Apple dijo a los distribuidores musicales en un correo electrónico el 20 de agosto que «más adelante este año, también haremos que estas etiquetas sean visibles para los usuarios de Apple Music en forma de etiquetas Hecho con IA». El mismo mensaje establece cuándo se exige la divulgación: los proveedores de contenido «deberán incluir Etiquetas de transparencia de IA en cualquier caso en el que la IA se haya utilizado para crear una parte sustancial del contenido, incluidas las pistas generadas por una plataforma de IA» — con la definición de contenido generado por una plataforma de IA como «cualquier cosa que derive principalmente de un servicio de IA generativa».
Qué ha cambiado, exactamente
Dos cosas, y ninguna es la propia etiqueta. Apple introdujo las Etiquetas de transparencia de IA a principios de 2026, visibles solo dentro de su cadena de entrega de contenido y opcionales. A partir de este aviso son obligatorias, y en un momento no especificado de este año pasarán a ser visibles para los oyentes.
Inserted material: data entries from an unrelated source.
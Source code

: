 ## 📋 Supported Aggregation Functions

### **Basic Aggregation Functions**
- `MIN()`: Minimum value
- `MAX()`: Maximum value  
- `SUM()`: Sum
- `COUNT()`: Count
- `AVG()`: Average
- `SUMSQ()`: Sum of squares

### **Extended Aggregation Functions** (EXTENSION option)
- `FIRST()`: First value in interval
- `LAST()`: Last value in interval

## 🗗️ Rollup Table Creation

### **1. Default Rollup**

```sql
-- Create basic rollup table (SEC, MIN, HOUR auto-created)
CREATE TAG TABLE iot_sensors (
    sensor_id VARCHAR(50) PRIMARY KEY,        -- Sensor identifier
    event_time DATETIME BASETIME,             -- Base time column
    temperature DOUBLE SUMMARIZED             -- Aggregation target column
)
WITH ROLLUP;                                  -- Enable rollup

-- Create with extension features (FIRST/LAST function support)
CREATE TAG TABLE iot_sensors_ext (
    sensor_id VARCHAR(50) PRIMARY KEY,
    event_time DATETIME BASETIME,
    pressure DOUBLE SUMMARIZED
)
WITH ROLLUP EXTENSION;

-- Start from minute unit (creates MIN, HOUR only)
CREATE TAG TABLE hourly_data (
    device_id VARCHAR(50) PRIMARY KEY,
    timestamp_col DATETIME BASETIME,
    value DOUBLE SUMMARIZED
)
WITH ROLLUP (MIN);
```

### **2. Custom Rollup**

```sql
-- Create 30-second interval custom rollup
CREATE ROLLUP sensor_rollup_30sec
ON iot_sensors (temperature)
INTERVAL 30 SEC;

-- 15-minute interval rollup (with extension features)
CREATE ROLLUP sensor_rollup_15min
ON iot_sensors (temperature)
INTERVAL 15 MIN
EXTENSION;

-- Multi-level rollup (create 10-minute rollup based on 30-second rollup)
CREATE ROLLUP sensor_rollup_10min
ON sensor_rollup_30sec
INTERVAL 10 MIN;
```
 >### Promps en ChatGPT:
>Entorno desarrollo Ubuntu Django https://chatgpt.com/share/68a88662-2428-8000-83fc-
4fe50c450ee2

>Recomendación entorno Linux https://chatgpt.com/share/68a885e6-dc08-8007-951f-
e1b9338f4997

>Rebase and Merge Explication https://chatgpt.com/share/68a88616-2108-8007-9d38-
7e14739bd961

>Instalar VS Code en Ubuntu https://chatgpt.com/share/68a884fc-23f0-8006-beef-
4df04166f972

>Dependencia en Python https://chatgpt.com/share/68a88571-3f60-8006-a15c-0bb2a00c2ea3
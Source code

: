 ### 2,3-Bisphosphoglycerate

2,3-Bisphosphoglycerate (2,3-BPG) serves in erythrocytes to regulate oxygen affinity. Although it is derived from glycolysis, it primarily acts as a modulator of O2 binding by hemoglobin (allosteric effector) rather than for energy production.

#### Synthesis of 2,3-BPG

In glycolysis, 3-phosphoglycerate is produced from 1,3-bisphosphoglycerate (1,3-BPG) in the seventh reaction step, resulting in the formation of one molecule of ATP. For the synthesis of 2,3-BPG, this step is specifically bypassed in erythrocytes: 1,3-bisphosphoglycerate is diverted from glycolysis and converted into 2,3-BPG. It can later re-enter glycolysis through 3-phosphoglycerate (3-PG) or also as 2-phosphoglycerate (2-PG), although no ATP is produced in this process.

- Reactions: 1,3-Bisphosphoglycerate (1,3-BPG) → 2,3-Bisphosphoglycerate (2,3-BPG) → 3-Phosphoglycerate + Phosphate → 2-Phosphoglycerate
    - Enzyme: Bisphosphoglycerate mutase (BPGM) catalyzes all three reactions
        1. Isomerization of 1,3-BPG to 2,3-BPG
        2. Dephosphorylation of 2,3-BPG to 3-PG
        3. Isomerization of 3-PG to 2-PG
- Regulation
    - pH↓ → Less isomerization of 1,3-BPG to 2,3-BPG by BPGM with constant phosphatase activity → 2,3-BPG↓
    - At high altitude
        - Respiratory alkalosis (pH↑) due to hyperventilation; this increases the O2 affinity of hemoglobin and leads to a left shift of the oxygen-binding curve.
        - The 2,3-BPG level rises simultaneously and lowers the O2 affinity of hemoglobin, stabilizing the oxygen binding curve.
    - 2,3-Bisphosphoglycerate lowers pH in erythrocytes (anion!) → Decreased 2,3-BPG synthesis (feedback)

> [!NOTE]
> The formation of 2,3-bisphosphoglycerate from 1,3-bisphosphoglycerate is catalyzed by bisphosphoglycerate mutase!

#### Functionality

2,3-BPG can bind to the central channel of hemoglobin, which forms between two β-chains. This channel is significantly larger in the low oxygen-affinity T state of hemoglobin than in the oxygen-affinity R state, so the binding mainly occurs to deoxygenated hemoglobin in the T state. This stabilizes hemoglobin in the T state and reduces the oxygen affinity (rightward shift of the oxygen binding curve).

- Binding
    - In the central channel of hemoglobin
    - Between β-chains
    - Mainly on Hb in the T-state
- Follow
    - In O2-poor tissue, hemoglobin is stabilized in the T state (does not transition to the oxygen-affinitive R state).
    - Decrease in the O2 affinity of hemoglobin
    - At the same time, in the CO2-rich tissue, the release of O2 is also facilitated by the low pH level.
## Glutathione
Cualquier texto que presente el 20 de agosto como el día en que Apple introdujo el etiquetado de IA se adelanta varios meses.
Lo que falla en el enfoque habitual
«Apple Music etiquetará las canciones con IA» implica que Apple las identifica. No es así. Apple mostrará una etiqueta que la discográfica o el distribuidor que sube la pista rellena sobre sí mismo. No hay detección, ni auditoría, ni sanción declarada, ni consecuencia en los royalties, ni política de retirada en nada de lo que Apple envió. El régimen es tan preciso como lo sean las personas que suben música con IA al reconocer que están subiendo música con IA. Compárese con el enfoque alternativo: algunos servicios aplican detección a nivel de plataforma sobre el propio audio y no exigen ninguna declaración aguas arriba. Apple, la más grande de ellas, pregunta.
Las palabras que siguen sin resolverse
«Parte sustancial» y «deriva principalmente» están haciendo un trabajo enorme y se definen solo entre sí. Una pista con un arreglo de acompañamiento generado por IA y una voz humana, o una composición humana con mastering mediante IA, queda en algún punto dentro de esas frases — y quien decide dónde está es quien tiene un interés comercial en la respuesta.